Natasha felt as though she was swimming through a misty darkness, clawing for the surface, coming up short each time. She could hear the steady beeping of a machine, ECG her groggy mind supplied the detail, but slowly, too slowly. It sounded as though it was in the distance, somewhere far, far away. She felt as though she should keep trying to break free of the darkness, but she was tired. So damn tired. It would be easier to float in the darkness, to just let it cloak her in its warmth and drag her down.
That voice. Familiar. Far away still, too far to really grasp at, just another cloudy memory.
Her mind supplied detail again just as she felt something a touch of a calloused thumb across her knuckles, the gesture achingly familiar. Clint. He was there with her. He was there and she was trapped in the darkness and she didn’t want to be anymore. She needed to get back to him.
She felt his fingers move against the palm of her hand. Two controlled strokes. Forgive. Signed please. Signed sorry. She wanted to scream that it wasn’t his fault that there was nothing he could have done that he couldn’t have stopped what had happened. It was a risk of their job. It always had been.

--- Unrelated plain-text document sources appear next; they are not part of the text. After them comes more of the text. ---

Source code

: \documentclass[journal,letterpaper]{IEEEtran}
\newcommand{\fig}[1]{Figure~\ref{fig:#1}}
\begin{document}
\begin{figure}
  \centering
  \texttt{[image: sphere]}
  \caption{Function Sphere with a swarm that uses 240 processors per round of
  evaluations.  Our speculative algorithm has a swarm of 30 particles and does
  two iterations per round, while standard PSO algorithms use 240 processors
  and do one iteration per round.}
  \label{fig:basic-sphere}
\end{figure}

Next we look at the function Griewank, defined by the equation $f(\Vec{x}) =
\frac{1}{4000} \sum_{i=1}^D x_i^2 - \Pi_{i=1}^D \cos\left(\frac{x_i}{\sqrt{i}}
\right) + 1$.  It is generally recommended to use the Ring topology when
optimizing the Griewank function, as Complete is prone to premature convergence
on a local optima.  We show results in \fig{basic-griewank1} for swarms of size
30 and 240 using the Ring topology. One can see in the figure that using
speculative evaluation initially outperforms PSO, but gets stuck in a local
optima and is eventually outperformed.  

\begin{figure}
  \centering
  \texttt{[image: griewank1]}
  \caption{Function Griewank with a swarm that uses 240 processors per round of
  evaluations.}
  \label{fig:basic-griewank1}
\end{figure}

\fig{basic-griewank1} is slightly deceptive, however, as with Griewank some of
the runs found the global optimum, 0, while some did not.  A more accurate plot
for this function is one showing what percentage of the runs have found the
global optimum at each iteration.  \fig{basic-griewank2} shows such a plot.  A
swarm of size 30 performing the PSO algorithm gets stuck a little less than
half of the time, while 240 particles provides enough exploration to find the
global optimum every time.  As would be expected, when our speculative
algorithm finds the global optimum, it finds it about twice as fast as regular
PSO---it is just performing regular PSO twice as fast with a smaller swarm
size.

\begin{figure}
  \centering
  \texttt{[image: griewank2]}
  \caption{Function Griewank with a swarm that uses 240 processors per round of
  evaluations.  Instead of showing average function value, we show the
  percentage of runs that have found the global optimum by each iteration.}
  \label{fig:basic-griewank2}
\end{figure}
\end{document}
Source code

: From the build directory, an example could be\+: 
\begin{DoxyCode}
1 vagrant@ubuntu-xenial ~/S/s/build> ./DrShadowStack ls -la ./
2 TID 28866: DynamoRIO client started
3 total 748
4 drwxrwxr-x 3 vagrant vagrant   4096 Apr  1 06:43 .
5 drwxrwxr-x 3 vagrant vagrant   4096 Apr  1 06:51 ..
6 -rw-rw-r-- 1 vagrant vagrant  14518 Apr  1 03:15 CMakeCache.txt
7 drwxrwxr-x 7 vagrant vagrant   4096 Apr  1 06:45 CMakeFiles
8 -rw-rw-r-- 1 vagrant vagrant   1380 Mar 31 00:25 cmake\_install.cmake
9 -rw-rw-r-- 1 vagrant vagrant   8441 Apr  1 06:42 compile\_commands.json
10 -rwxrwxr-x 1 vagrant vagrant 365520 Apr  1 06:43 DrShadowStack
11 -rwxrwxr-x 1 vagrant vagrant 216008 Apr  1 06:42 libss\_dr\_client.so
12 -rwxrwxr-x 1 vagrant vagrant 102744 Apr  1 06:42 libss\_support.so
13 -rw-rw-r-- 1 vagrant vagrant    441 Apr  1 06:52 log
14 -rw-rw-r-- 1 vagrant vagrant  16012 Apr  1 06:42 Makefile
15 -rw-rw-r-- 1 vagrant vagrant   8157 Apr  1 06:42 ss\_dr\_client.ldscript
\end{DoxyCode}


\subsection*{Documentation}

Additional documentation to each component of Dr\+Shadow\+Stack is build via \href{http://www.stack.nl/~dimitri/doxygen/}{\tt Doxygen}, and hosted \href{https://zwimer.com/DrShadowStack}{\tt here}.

She vaguely heard the scraping of a chair beside the bed, heard him slump down. Slowly she sucked in a deeper breath, bright, hot, sharp pain sparking along her side as she did, and she forced her eyes open, blinking against the sudden light.
There he was. Waiting, head bowed, face in his hands, looking utterly broken, defeated. Natasha turned her head to look at him, carefully, painfully reached out, the tips of her fingers just brushing against his forehead. His head snapped up and his eyes met hers.
Carefully she raised her hand, choosing to sign to him rather than speak. This was between them, the signing something that he had taught her, that to her felt like something that strengthened their bond. “Idiot.” She offered him a small smile to go with the word, the expression tugging at her split lip. “Not your fault.” The words were clumsy, one of her hands hampered by the IV line that ran into it. There was no way that she could let him blame himself, he had had no choice in the matter. She had been sent out on a solo mission.
She swallowed, shifting painfully, carefully, forcing herself to move across the bed, pressing to one side, ignoring Clint telling her to stop, making her battered body obey her, gritting her teeth as she almost blacked out. She looked at Clint. “Come here.” She signed, lightly touching the space beside her, waiting as he shifted up beside her, so careful, her hawk. His warm, solid presence beside her was comforting. She would survive, she knew that. She would heal soon enough. For now, more important to her was Clint. Was making sure that he was okay. Making sure he knew that they were okay.
"You’re an idiot." She murmured, voice gentle, reaching out to trace the line of his jaw fingers sliding up to card through his hair. "You’re an idiot because there isn’t a damn thing that you could have done."
“‘Tasha…” His voice was a soft, achingly familiar rumble by her ear and she turned her head to look at him, face to face, tilting her head so their foreheads touched.
"Just…just lie with me…please?" She asked quietly. There were so few she could let her guard down around this much, be this vulnerable in front of. He was so much to her. She reached out, ignoring the way the IV tugged at the back of her hand, taking his hand, feeling the familiar latent strength there, lacing her fingers through his, holding on.
Exhaustion flooded through her like a wave and she closed her eyes. There were no need for words at that moment, just the physical contact that she hoped would give him the solace and the absolution that he craved.